* **WHAT THE TASK ASKS**:
Return each line of the entries that mentions the word "result".

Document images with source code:
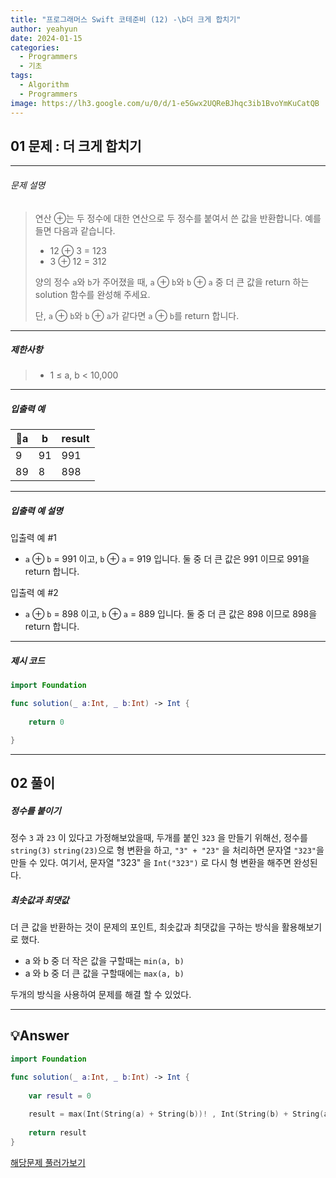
 ```yaml
---
title: "프로그래머스 Swift 코테준비 (12) -\b더 크게 합치기"
author: yeahyun
date: 2024-01-15
categories:
  - Programmers
  - 기초
tags:
  - Algorithm
  - Programmers
image: https://lh3.google.com/u/0/d/1-e5Gwx2UQReBJhqc3ib1BvoYmKuCatQB
---
```

## 01 문제 : 더 크게 합치기
---
###### 문제 설명

>연산 ⊕는 두 정수에 대한 연산으로 두 정수를 붙여서 쓴 값을 반환합니다. 예를 들면 다음과 같습니다.
>
>- 12 ⊕ 3 = 123
>- 3 ⊕ 12 = 312
>
>양의 정수 `a`와 `b`가 주어졌을 때, `a` ⊕ `b`와 `b` ⊕ `a` 중 더 큰 값을 return 하는 solution 함수를 완성해 주세요.
>
>단, `a` ⊕ `b`와 `b` ⊕ `a`가 같다면 `a` ⊕ `b`를 return 합니다.

- ---
##### 제한사항
>- 1 ≤ a, b < 10,000



---

##### 입출력 예
| a | b | result |
| ---- | ---- | ---- |
| 9 | 91 | 991 |
| 89 | 8 | 898 |

---
##### 입출력 예 설명

입출력 예 #1
- `a` ⊕ `b` = 991 이고, `b` ⊕ `a` = 919 입니다. 둘 중 더 큰 값은 991 이므로 991을 return 합니다.

입출력 예 #2
- `a` ⊕ `b` = 898 이고, `b` ⊕ `a` = 889 입니다. 둘 중 더 큰 값은 898 이므로 898을 return 합니다.

---

##### 제시 코드

```swift
import Foundation

func solution(_ a:Int, _ b:Int) -> Int {
    
    return 0

}
```


---
## 02 풀이

##### 정수를 붙이기

정수 `3` 과 `23` 이 있다고 가정해보았을때, 두개를 붙인 `323` 을 만들기 위해선,
정수를 `string(3)` `string(23)`으로 형 변환을 하고, `"3" + "23"` 을 처리하면 문자열 `"323"`을 만들 수 있다.
여기서, 문자열 "323" 을 `Int("323")` 로 다시 형 변환을 해주면 완성된다.


##### 최솟값과 최댓값

더 큰 값을 반환하는 것이 문제의 포인트,
최솟값과 최댓값을 구하는 방식을 활용해보기로 했다.

- a 와 b 중 더 작은 값을 구할때는 `min(a, b)` 
- a 와 b 중 더 큰 값을 구할때에는 `max(a, b)`

두개의 방식을 사용하여 문제를 해결 할 수 있었다.
 

---

## 💡Answer

```swift
import Foundation

func solution(_ a:Int, _ b:Int) -> Int {
    
    var result = 0
    
    result = max(Int(String(a) + String(b))! , Int(String(b) + String(a))!)
    
    return result
}
```


[해당문제 풀러가보기](https://school.programmers.co.kr/learn/courses/30/lessons/181939)


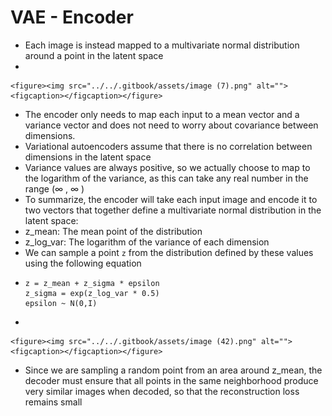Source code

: # VAE - Encoder

* Each image is instead mapped to a multivariate normal distribution around a point in the latent space
*

    <figure><img src="../../.gitbook/assets/image (7).png" alt=""><figcaption></figcaption></figure>
* The encoder only needs to map each input to a mean vector and a variance vector and does not need to worry about covariance between dimensions.&#x20;
* Variational autoencoders assume that there is no correlation between dimensions in the latent space
* Variance values are always positive, so we actually choose to map to the logarithm of the variance, as this can take any real number in the range (∞ , ∞ )
* To summarize, the encoder will take each input image and encode it to two vectors that together define a multivariate normal distribution in the latent space:
* z\_mean: The mean point of the distribution
* z\_log\_var: The logarithm of the variance of each dimension
* We can sample a point `z` from the distribution defined by these values using the following equation
* ```
  z = z_mean + z_sigma * epsilon
  z_sigma = exp(z_log_var * 0.5)
  epsilon ~ N(0,I)
  ```
*

    <figure><img src="../../.gitbook/assets/image (42).png" alt=""><figcaption></figcaption></figure>
* Since we are sampling a random point from an area around z\_mean, the decoder must ensure that all points in the same neighborhood produce very similar images when decoded, so that the reconstruction loss remains small
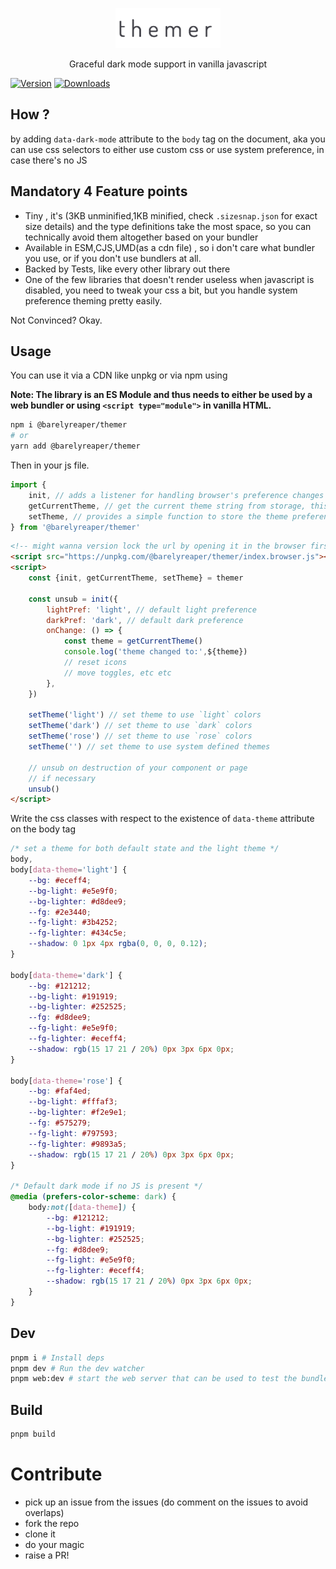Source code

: <p align="center">
  <img src="images/themer.png" height="64">
<p align="center">Graceful dark mode support in vanilla javascript</p>

 <p>
 <a href="https://www.npmjs.com/package/@barelyreaper/themer"><img src="https://img.shields.io/npm/v/@barelyreaper/themer?style=flat&amp;colorA=000000&amp;colorB=000000" alt="Version"></a>
 <a href="https://www.npmjs.com/package/@barelyreaper/themer"><img src="https://img.shields.io/npm/dt/@barelyreaper/themer.svg?style=flat&amp;colorA=000000&amp;colorB=000000" alt="Downloads"></a>
 </p>

## How ?

by adding `data-dark-mode` attribute to the `body` tag on the document, aka you can use css selectors to either use custom css or use system preference, in case there's no JS

## Mandatory 4 Feature points

- Tiny , it's (3KB unminified,1KB minified, check `.sizesnap.json` for exact size details) and the type definitions take the most space, so you can technically avoid them altogether based on your bundler
- Available in ESM,CJS,UMD(as a cdn file) , so i don't care what bundler you use, or if you don't use bundlers at all.
- Backed by Tests, like every other library out there
- One of the few libraries that doesn't render useless when javascript is disabled, you need to tweak your css a bit, but you handle system preference theming pretty easily.

Not Convinced? Okay.

## Usage

You can use it via a CDN like unpkg or via npm using

**Note: The library is an ES Module and thus needs to either be used by a web bundler or using `<script type="module">` in vanilla HTML.**

```sh
npm i @barelyreaper/themer
# or
yarn add @barelyreaper/themer
```

Then in your js file.

```js
import {
	init, // adds a listener for handling browser's preference changes and the initial loading state
	getCurrentTheme, // get the current theme string from storage, this could be any string value that you set from `setTheme`
	setTheme, // provides a simple function to store the theme preference in the localStorage
} from '@barelyreaper/themer'
```

```html
<!-- might wanna version lock the url by opening it in the browser first to get a version tagged url -->
<script src="https://unpkg.com/@barelyreaper/themer/index.browser.js"></script>
<script>
	const {init, getCurrentTheme, setTheme} = themer

	const unsub = init({
		lightPref: 'light', // default light preference
		darkPref: 'dark', // default dark preference
		onChange: () => {
			const theme = getCurrentTheme()
			console.log('theme changed to:',${theme})
			// reset icons
			// move toggles, etc etc
		},
	})

	setTheme('light') // set theme to use `light` colors
	setTheme('dark') // set theme to use `dark` colors
	setTheme('rose') // set theme to use `rose` colors
	setTheme('') // set theme to use system defined themes

	// unsub on destruction of your component or page
	// if necessary
	unsub()
</script>
```

Write the css classes with respect to the existence of `data-theme` attribute on the body tag

```css
/* set a theme for both default state and the light theme */
body,
body[data-theme='light'] {
	--bg: #eceff4;
	--bg-light: #e5e9f0;
	--bg-lighter: #d8dee9;
	--fg: #2e3440;
	--fg-light: #3b4252;
	--fg-lighter: #434c5e;
	--shadow: 0 1px 4px rgba(0, 0, 0, 0.12);
}

body[data-theme='dark'] {
	--bg: #121212;
	--bg-light: #191919;
	--bg-lighter: #252525;
	--fg: #d8dee9;
	--fg-light: #e5e9f0;
	--fg-lighter: #eceff4;
	--shadow: rgb(15 17 21 / 20%) 0px 3px 6px 0px;
}

body[data-theme='rose'] {
	--bg: #faf4ed;
	--bg-light: #fffaf3;
	--bg-lighter: #f2e9e1;
	--fg: #575279;
	--fg-light: #797593;
	--fg-lighter: #9893a5;
	--shadow: rgb(15 17 21 / 20%) 0px 3px 6px 0px;
}

/* Default dark mode if no JS is present */
@media (prefers-color-scheme: dark) {
	body:not([data-theme]) {
		--bg: #121212;
		--bg-light: #191919;
		--bg-lighter: #252525;
		--fg: #d8dee9;
		--fg-light: #e5e9f0;
		--fg-lighter: #eceff4;
		--shadow: rgb(15 17 21 / 20%) 0px 3px 6px 0px;
	}
}
```

## Dev

```sh
pnpm i # Install deps
pnpm dev # Run the dev watcher
pnpm web:dev # start the web server that can be used to test the bundled library
```

## Build

```sh
pnpm build
```

# Contribute

- pick up an issue from the issues (do comment on the issues to avoid overlaps)
- fork the repo
- clone it
- do your magic
- raise a PR!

* **ANSWER SPACE**:
| a | b | result |
    var result = 0
    result = max(Int(String(a) + String(b))! , Int(String(b) + String(a))!)
    return result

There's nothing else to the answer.